37. The Respondent relied on the case of Commissioner of Domestic Taxes v Trical and Hard Limited (Tax Appeal E146 of 2020) [2022] KEHC 9927 (KLR) where the High Court at paragraph 26 of its Judgment observed as follows:“From the above, it is clear that the evidential burden of proof rests with the taxpayer to disprove the Commissioner and that once competent and relevant evidence is produced, then this burden now shifts to the Commissioner. I have emphasized and underlined ‘competence’ and ‘relevance’ because it is only evidence that meets these two tests that demolishes presumption of correctness and swings the burden to the Commissioner. This means that even if one avails evidence but then it is found that the same is incompetent or irrelevant, then the burden continues to remain with the taxpayer.”

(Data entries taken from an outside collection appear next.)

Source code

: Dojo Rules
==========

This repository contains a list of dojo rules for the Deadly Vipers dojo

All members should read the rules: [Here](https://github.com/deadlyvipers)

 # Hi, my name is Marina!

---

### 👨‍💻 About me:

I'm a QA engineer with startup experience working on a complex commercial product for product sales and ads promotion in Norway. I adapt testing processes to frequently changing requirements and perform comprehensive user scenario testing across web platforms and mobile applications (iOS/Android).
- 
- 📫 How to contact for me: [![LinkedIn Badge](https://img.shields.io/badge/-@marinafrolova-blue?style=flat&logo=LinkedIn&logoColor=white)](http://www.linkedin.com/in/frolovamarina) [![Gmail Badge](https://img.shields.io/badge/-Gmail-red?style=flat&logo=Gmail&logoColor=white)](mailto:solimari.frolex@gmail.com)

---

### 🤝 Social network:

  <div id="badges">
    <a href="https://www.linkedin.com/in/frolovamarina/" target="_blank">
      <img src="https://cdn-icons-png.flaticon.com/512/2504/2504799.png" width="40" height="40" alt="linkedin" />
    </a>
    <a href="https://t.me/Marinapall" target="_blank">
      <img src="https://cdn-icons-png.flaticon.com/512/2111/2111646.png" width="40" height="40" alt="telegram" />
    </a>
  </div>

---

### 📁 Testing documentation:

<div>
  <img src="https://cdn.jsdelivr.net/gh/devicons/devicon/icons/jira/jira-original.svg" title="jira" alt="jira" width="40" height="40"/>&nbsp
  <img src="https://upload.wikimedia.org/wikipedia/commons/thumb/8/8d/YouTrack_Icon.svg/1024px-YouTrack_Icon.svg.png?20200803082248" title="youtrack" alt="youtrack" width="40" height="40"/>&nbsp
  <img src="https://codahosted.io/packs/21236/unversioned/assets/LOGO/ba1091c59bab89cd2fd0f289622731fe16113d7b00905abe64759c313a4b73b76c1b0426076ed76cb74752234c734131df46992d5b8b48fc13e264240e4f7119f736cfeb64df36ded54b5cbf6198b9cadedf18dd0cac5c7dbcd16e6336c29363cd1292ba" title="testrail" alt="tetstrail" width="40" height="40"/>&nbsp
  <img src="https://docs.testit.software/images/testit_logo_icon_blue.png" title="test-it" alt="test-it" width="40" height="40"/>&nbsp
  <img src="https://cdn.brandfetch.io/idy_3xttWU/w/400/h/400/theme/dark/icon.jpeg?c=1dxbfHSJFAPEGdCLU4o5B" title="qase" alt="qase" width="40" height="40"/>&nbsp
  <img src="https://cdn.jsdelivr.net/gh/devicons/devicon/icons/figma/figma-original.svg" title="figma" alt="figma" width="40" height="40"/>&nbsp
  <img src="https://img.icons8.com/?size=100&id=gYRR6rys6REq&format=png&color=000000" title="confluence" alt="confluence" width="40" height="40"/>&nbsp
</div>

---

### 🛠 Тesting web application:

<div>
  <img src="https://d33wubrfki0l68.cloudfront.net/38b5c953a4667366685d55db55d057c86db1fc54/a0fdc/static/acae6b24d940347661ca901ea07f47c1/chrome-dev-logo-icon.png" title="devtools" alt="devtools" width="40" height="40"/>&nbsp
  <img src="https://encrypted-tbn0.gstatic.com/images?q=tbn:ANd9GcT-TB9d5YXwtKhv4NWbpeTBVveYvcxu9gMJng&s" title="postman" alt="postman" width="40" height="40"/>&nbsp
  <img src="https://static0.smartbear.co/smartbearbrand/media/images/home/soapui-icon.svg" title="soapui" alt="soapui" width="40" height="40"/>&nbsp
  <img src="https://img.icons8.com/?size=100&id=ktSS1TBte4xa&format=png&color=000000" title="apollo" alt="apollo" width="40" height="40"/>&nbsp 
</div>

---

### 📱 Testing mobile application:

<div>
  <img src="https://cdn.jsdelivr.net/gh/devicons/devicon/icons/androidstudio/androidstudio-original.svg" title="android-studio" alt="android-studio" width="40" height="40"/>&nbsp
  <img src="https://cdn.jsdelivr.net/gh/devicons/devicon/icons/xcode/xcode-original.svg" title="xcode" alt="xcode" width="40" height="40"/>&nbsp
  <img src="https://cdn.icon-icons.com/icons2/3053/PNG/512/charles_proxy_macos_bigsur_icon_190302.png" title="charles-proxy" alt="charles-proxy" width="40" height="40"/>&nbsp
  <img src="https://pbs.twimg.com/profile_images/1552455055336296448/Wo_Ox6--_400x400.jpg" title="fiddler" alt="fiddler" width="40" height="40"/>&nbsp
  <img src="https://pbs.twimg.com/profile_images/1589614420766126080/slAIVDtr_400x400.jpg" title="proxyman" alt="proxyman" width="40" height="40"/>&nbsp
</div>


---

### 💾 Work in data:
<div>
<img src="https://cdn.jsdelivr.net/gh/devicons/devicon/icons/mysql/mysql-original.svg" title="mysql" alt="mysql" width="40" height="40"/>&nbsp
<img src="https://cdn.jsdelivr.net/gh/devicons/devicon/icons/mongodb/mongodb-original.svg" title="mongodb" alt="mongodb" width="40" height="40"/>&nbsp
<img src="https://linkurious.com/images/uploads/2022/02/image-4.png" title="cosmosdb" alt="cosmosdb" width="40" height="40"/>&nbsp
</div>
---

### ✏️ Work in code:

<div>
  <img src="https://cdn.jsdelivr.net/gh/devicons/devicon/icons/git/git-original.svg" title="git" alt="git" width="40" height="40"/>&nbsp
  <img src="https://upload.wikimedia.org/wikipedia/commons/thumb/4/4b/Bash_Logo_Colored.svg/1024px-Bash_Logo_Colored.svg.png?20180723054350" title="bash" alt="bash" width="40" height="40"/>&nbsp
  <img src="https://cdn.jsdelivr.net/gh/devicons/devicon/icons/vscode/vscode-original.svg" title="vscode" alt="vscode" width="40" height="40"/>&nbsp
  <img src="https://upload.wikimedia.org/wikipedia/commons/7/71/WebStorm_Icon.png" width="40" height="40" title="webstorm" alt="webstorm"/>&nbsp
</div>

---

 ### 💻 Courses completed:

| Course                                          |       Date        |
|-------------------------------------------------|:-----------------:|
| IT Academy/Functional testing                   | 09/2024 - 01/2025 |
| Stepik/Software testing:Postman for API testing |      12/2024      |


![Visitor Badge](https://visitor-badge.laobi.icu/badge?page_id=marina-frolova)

38. The Respondent further relied on the case of Kenya Revenue Authority v Man Diesel & Turbo Se, Kenya [2021] eKLR. While considering the issue of burden of proof in tax matters, the High Court held as follows in paragraphs 32 and 38 of the Judgment:-32. The shifting of the burden of proof in tax disputes flows from the presumption of correctness which attaches to the Commissioner's assessments or determinations of deficiency. The commissioner's determinations of tax deficiencies are presumptively correct. Although the presumption created by the above provisions is not evidence in itself, the presumption remains until the taxpayer produces competent and relevant evidence to support his position. If the taxpayer comes forward with such evidence, the presumption vanishes and the case must be decided upon the evidence presented, with the burden of proof on the taxpayer…38. The party that carries the burden of proof must produce evidence to meet a threshold or “standard” in order to prove their claim. If a party fails to meet their burden of proof, their claim will fail. “Burden of Proof” at the Tax Court is somewhat unique. At the Tax Court, a taxpayer is required to disprove an assessment by the Commissioner. In other words, a Tax payer challenging a tax assessment will need to collect and present evidence in order to disprove the Commissioner’s position. This is the basic principle”
39. The Respondent averred that the documents that were new and freshly adduced as evidence at the Appeal stage do not satisfy requirement of the competency and relevance. That therefore, the Appellant did not discharge the burden of proof.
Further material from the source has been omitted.